In der französischen Kunstgeschichte des 18. Jahrhunderts nimmt Bouchardon einen Platz ein, der nicht stilistisch, aber in seiner Eigenständigkeit dem von Greuze vergleichbar ist. Von seinen Zeitgenossen war er überschätzt und gefürchtet zugleich. Kenner wie P. J. Mariette und der Comte de Caylus haben Bouchardon jedoch aus Überzeugung gefördert, weil er in seiner Skulptur und seinen Zeichnungen einer der ersten war, der, als Gegenpart zur Kunst der Régence und des Rokoko, zu einem Stil von klassischem Maß zurückkehrte.

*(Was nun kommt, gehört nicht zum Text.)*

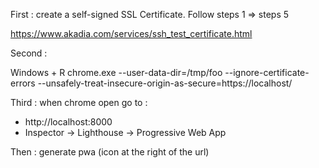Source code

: First : create a self-signed SSL Certificate. Follow steps 1 => steps 5

https://www.akadia.com/services/ssh_test_certificate.html

Second :

Windows + R 
chrome.exe --user-data-dir=/tmp/foo --ignore-certificate-errors --unsafely-treat-insecure-origin-as-secure=https://localhost/

Third : when chrome open go to : 
- http://localhost:8000
- Inspector -> Lighthouse -> Progressive Web App

Then : generate pwa (icon at the right of the url)
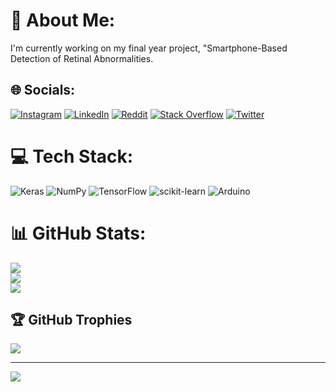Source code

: # 💫 About Me:
I'm currently working on my final year project, "Smartphone-Based Detection of Retinal Abnormalities.


## 🌐 Socials:
[![Instagram](https://img.shields.io/badge/Instagram-%23E4405F.svg?logo=Instagram&logoColor=white)](https://instagram.com/muhendis__olmak) [![LinkedIn](https://img.shields.io/badge/LinkedIn-%230077B5.svg?logo=linkedin&logoColor=white)](https://linkedin.com/in/https://www.linkedin.com/in/rohaid-ahmed-mirza-11a35721a/) [![Reddit](https://img.shields.io/badge/Reddit-%23FF4500.svg?logo=Reddit&logoColor=white)](https://reddit.com/user/u/Ok_Cardiologist_2973) [![Stack Overflow](https://img.shields.io/badge/-Stackoverflow-FE7A16?logo=stack-overflow&logoColor=white)](https://stackoverflow.com/users/19768767) [![Twitter](https://img.shields.io/badge/Twitter-%231DA1F2.svg?logo=Twitter&logoColor=white)](https://twitter.com/Rohaid10) 

# 💻 Tech Stack:
![Keras](https://img.shields.io/badge/Keras-%23D00000.svg?style=for-the-badge&logo=Keras&logoColor=white) ![NumPy](https://img.shields.io/badge/numpy-%23013243.svg?style=for-the-badge&logo=numpy&logoColor=white) ![TensorFlow](https://img.shields.io/badge/TensorFlow-%23FF6F00.svg?style=for-the-badge&logo=TensorFlow&logoColor=white) ![scikit-learn](https://img.shields.io/badge/scikit--learn-%23F7931E.svg?style=for-the-badge&logo=scikit-learn&logoColor=white) ![Arduino](https://img.shields.io/badge/-Arduino-00979D?style=for-the-badge&logo=Arduino&logoColor=white)
# 📊 GitHub Stats:
![](https://github-readme-stats.vercel.app/api?username=RohaidAhmed&theme=dark&hide_border=false&include_all_commits=false&count_private=false)<br/>
![](https://github-readme-streak-stats.herokuapp.com/?user=RohaidAhmed&theme=dark&hide_border=false)<br/>
![](https://github-readme-stats.vercel.app/api/top-langs/?username=RohaidAhmed&theme=dark&hide_border=false&include_all_commits=false&count_private=false&layout=compact)

## 🏆 GitHub Trophies
![](https://github-profile-trophy.vercel.app/?username=RohaidAhmed&theme=radical&no-frame=false&no-bg=true&margin-w=4)

---
[![](https://visitcount.itsvg.in/api?id=RohaidAhmed&icon=1&color=12)](https://visitcount.itsvg.in)

<!-- Proudly created with GPRM ( https://gprm.itsvg.in ) -->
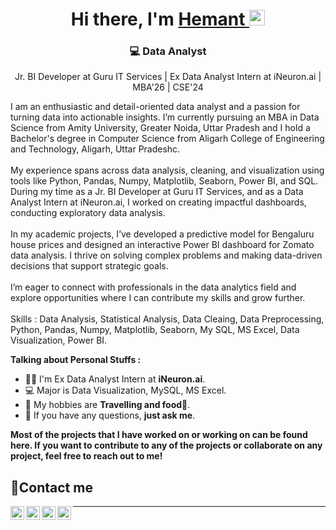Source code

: <!--
**hmtsharma/hmtsharma** is a ✨ _special_ ✨ repository because its `README.md` (this file) appears on your GitHub profile.

Here are some ideas to get you started:

- 🔭 I’m currently working on ...
- 🌱 I’m currently learning ...
- 👯 I’m looking to collaborate on ...
- 🤔 I’m looking for help with ...
- 💬 Ask me about ...
- 📫 How to reach me: ...
- 😄 Pronouns: ...
- ⚡ Fun fact: ...
-->
<div align="center">
  <h1>Hi there, I'm <a href="https://sharmahmt5.wixsite.com/hemantsharma"> Hemant </a>
    <img src="https://media.giphy.com/media/hvRJCLFzcasrR4ia7z/giphy.gif" width="25px"></h1>
</div>

<div align="center">
<h3> 💻 Data Analyst </h3>

<p>Jr. BI Developer at Guru IT Services | Ex Data Analyst Intern at iNeuron.ai | MBA'26 | CSE'24 <BR>
  <div align="left">
I am an enthusiastic and detail-oriented data analyst and a passion for turning data into actionable insights. I’m currently pursuing an MBA in Data Science from Amity University, Greater Noida, Uttar Pradesh and I hold a Bachelor's degree in Computer Science from Aligarh College of Engineering and Technology, Aligarh, Uttar Pradeshc.
<br>
    <br>
My experience spans across data analysis, cleaning, and visualization using tools like Python, Pandas, Numpy, Matplotlib, Seaborn, Power BI, and SQL. During my time as a Jr. BI Developer at Guru IT Services, and as a Data Analyst Intern at iNeuron.ai, I worked on creating impactful dashboards, conducting exploratory data analysis.
<br>
    <br>
In my academic projects, I’ve developed a predictive model for Bengaluru house prices and designed an interactive Power BI dashboard for Zomato data analysis. I thrive on solving complex problems and making data-driven decisions that support strategic goals.
<br>
    <br>
I’m eager to connect with professionals in the data analytics field and explore opportunities where I can contribute my skills and grow further.
<br>
    <br>
Skills : Data Analysis, Statistical Analysis, Data Cleaing, Data Preprocessing, Python, Pandas, Numpy, Matplotlib, Seaborn, My SQL, MS Excel, Data Visualization, Power BI.
<br>


**Talking about Personal Stuffs :**
- 👨‍🏛 I'm Ex Data Analyst Intern at **iNeuron.ai**.
- 💻 Major is Data Visualization, MySQL, MS Excel.
- 🤔 My hobbies are **Travelling and food🍕**.
- 💬 If you have any questions, **just ask me**.

**Most of the projects that I have worked on or working on can be found here. If you want to contribute to any of the projects or collaborate on any project, feel free to reach out to me!**

## 🤝Contact me  
<a target="_blank" href="https://www.linkedin.com/in/hemant-sharma-745527218/">
  <img align="left" alt="LinkdeIN" width="22px" src="https://cdn.jsdelivr.net/npm/simple-icons@v3/icons/linkedin.svg" />
</a>  <a target="_blank" href="https://www.instagram.com/hemantsharma_0.5/">
  <img align="left" alt="Instagram" width="22px" src="https://cdn.jsdelivr.net/npm/simple-icons@v3/icons/instagram.svg" /></a>  <a target="_blank" href="mailto:sharmahmt5@gmail.com"> 
  <img align="left" alt="Gmail" width="22px" src="https://cdn.jsdelivr.net/npm/simple-icons@v3/icons/gmail.svg" />
</a>  <a target="_blank" href="https://sharmahmt5.wixsite.com/hemantsharma">
  <img align="left" alt="Devto" width="22px" src="https://cdn.jsdelivr.net/npm/simple-icons@v3/icons/dev-dot-to.svg" />
</a>  
<hr>
<br>
</div>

Als Sohn eines provinziellen, aber angesehenen Bildhauers im Burgund ausgebildet, gelangte Bouchardon mit etwa 20 Jahren nach Paris. Nach einer kurzen weiteren Lehrzeit bei Guillaume Coustou erreichte er schon 1722 mit dem Rompreis der Akademie den ersten Schritt einer öffentlichen Laufbahn, Jahre in Rom (1723 bis 1732) folgten. Neben den obligaten Kopien nach antiken Skulpturen beweisen zahlreiche überlieferte Studien, dass sich Bouchardon dort mit Künstlern verschiedenster Richtungen - wie z.B. Michelangelo, Bernini, Algardi - befasst hat, um sich schließlich dem Lager klassischer Anschauungen anzuschließen (zum Beweis: die Bildnisbüste Stosch, 1727, Berlin). Nach seiner Rückkehr nach Paris war er sowohl für den Hof als auch die städtische Öffentlichkeit, aber auch für Privatpersonen tätig. 1733 erhielt Bouchardon den ersten größeren Auftrag für Steinskulpturen von Heiligen in der Kirche St. Sulpice; mit L. S. Adam und J. B. Le Moyne arbeitete er 1735 bis 1739 am Bassin de Neptune in Versailles; ab 1739 entstand der Brunnen in der Rue de Grenelle, 1743 folgten die Entwürfe für das nicht realisierte Grabmonument des Kardinal de Fleury, um 1750 die Statue des Amor, der aus der Keule des Herkules seinen Bogen schnitzt (Louvre), eine seiner charakteristischen Arbeiten. Den Höhepunkt bildete der Auftrag für das nach dem antiken Vorbild Marc Aurel konzipierte große Reiterstandbild Ludwigs XV. 1749 auf der heutigen Place de la Concorde, das während der Revolution zerstört wurde.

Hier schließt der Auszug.